======== DATASET CONTENT

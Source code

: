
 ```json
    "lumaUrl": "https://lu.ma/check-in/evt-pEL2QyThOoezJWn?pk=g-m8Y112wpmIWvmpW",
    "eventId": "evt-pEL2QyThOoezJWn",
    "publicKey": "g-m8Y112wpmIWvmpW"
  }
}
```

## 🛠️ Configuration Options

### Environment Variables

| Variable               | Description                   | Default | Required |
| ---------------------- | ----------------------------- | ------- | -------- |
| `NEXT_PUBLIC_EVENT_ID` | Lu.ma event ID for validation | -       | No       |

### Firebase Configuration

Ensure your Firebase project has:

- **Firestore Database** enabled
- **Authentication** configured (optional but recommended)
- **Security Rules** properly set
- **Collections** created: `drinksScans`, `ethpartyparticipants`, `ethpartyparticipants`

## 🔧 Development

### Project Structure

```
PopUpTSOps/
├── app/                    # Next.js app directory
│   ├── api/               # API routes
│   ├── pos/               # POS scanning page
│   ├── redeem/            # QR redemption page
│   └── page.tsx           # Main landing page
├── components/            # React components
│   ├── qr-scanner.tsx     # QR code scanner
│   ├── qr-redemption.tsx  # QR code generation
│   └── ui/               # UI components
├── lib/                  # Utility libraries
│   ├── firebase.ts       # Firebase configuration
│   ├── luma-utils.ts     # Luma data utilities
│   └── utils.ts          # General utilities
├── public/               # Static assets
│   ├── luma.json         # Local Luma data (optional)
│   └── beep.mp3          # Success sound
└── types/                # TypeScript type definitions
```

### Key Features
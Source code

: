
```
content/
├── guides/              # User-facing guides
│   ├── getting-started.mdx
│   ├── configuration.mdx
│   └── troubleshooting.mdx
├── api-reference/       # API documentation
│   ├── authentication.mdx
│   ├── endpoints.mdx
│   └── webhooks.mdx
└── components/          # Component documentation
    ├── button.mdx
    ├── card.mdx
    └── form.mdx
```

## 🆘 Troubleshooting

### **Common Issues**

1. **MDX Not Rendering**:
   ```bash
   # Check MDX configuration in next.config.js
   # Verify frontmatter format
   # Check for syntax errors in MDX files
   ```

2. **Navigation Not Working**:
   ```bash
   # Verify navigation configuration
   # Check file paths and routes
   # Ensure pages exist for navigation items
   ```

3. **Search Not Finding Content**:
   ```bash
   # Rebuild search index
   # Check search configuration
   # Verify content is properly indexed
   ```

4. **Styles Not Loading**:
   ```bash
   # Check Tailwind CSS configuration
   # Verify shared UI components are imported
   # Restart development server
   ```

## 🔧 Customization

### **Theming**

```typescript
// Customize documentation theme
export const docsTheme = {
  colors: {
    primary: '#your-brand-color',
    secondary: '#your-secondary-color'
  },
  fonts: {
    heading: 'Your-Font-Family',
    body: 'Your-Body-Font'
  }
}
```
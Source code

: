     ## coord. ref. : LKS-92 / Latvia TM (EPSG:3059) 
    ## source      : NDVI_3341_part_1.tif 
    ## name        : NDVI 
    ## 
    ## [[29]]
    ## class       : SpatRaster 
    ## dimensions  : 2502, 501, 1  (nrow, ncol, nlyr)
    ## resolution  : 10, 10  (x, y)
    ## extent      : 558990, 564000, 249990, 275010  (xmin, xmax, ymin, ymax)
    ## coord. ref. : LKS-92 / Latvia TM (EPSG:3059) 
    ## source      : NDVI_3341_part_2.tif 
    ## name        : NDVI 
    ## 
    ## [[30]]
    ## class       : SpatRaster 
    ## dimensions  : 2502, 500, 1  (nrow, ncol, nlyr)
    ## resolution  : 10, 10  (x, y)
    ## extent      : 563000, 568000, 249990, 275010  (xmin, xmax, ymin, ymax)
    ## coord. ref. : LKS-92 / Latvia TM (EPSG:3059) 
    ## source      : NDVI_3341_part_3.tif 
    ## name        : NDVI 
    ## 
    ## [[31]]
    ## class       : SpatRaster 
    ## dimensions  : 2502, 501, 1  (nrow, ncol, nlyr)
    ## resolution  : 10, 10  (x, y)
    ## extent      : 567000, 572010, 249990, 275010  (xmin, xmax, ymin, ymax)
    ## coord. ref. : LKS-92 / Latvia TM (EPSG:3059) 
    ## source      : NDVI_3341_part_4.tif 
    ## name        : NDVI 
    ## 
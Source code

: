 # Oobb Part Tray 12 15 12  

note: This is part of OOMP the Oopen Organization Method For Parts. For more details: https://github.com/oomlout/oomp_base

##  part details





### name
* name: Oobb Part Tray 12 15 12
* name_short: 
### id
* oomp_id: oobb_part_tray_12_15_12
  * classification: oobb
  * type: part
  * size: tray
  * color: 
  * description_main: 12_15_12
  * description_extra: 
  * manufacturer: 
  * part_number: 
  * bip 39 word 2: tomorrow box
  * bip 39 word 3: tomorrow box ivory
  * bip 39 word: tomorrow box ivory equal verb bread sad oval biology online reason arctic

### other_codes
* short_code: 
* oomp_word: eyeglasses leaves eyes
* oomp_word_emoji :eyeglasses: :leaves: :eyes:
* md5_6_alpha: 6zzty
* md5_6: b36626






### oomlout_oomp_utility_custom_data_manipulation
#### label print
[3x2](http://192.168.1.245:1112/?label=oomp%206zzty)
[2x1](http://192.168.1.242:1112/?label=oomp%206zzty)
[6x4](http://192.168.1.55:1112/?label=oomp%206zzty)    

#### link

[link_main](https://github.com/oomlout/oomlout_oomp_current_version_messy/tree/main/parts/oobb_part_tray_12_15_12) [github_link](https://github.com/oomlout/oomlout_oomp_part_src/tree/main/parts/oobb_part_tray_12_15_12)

================

_EXERCISE REQUIREMENTS_
Up to and including the line that holds "Default | Required |", reproduce the records above exactly from their first line, and give nothing else.

_RESULT FOR THIS EXERCISE_
Source code

:
 ```json
    "lumaUrl": "https://lu.ma/check-in/evt-pEL2QyThOoezJWn?pk=g-m8Y112wpmIWvmpW",
    "eventId": "evt-pEL2QyThOoezJWn",
    "publicKey": "g-m8Y112wpmIWvmpW"
  }
}
```

## 🛠️ Configuration Options

### Environment Variables

| Variable               | Description                   | Default | Required |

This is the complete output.